(Records from a data source)
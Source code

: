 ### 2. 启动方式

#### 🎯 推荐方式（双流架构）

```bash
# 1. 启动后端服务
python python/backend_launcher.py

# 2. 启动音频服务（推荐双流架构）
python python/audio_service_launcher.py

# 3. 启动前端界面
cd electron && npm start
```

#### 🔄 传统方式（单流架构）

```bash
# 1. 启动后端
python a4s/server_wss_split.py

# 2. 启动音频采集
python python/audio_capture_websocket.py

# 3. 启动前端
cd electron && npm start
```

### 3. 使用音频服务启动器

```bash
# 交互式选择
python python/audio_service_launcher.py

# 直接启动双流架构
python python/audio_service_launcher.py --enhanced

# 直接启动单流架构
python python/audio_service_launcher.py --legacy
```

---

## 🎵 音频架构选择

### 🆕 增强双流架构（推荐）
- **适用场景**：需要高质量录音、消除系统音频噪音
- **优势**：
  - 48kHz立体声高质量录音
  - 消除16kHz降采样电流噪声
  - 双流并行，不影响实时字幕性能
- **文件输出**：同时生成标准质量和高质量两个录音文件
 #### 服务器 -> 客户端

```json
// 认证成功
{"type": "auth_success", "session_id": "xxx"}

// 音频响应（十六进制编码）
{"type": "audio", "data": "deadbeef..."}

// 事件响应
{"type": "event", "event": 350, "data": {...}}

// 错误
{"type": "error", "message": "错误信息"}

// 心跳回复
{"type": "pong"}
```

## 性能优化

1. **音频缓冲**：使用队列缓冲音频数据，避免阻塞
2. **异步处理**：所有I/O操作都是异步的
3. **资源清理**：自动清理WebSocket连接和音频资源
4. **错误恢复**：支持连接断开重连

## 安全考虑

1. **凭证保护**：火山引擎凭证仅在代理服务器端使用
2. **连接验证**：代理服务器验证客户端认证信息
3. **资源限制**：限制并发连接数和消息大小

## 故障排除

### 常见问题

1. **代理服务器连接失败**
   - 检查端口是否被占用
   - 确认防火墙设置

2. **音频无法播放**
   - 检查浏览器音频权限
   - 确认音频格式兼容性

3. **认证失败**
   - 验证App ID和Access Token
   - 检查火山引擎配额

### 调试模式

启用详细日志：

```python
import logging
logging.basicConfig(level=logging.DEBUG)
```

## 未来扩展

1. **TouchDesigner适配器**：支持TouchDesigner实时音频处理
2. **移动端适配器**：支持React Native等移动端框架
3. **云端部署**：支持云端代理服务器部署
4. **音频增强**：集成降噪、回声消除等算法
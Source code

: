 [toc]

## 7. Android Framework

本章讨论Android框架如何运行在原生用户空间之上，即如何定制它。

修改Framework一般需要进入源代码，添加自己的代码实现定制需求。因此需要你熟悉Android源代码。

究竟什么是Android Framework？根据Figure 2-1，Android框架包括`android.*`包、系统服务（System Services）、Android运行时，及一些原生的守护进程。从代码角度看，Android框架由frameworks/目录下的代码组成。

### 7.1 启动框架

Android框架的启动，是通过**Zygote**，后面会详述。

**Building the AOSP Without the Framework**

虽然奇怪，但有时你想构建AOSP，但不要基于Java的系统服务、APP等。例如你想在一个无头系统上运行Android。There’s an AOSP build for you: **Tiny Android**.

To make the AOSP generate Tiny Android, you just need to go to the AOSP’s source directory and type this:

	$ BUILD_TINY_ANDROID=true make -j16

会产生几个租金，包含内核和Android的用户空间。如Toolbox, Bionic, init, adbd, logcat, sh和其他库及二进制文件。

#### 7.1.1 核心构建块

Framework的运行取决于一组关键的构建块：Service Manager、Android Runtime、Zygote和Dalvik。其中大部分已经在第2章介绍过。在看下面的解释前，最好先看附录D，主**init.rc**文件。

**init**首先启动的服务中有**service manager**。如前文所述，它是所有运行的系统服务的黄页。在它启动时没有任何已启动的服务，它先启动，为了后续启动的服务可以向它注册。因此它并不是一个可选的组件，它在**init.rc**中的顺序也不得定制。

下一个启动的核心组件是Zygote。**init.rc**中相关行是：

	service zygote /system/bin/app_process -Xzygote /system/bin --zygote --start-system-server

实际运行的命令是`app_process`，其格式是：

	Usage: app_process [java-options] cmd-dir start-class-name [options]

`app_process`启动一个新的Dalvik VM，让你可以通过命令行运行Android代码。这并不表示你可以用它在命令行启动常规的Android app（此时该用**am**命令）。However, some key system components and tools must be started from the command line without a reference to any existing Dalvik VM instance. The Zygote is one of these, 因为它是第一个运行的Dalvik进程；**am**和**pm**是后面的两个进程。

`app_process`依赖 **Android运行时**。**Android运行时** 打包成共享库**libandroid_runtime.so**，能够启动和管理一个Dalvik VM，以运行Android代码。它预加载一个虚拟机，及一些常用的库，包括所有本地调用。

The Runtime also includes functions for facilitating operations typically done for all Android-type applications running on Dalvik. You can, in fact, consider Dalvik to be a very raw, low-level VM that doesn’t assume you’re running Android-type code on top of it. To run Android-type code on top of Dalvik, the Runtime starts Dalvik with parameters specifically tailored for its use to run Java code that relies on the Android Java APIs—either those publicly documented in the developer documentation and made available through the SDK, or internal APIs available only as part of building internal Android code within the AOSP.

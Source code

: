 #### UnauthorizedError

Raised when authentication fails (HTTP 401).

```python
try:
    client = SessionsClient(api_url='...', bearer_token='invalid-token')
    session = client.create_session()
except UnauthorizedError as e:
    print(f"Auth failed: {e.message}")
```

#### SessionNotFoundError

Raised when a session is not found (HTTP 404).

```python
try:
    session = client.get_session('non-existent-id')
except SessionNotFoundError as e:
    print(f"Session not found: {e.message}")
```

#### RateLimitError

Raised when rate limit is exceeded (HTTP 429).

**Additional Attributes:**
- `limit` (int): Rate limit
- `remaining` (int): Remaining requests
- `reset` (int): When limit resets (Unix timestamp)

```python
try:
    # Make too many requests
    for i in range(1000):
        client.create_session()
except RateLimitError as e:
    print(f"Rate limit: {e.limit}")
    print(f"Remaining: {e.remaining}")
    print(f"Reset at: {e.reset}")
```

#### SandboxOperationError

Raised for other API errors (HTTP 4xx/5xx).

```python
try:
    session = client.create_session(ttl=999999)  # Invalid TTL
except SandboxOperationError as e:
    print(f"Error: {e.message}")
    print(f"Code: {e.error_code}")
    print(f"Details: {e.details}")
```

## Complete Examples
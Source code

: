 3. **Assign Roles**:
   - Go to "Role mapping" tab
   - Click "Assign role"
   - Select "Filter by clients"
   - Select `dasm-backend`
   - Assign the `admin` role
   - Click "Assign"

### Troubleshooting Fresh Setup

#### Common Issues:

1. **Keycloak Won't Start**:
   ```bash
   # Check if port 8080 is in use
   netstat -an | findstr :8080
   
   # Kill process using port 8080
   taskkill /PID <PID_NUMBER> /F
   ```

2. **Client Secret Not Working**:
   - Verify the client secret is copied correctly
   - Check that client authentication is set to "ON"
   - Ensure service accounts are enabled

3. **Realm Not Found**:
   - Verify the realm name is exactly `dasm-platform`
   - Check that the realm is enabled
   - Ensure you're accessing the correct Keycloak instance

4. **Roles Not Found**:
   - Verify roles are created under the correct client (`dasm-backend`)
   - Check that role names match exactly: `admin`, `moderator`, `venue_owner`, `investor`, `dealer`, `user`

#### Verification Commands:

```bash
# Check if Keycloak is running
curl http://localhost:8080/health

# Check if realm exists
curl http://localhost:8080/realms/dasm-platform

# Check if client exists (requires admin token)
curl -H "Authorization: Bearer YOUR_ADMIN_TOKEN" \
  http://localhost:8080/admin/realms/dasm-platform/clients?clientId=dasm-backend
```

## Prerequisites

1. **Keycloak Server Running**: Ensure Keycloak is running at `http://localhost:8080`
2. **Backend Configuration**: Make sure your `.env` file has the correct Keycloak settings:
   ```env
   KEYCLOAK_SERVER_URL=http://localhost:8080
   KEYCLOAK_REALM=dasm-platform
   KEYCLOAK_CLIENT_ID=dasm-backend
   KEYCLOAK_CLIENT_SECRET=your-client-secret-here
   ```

**Brief:**
Locate the word "exists" in the records above, and return each line that has it.

**Exercise output:**
# Check if realm exists
# Check if client exists (requires admin token)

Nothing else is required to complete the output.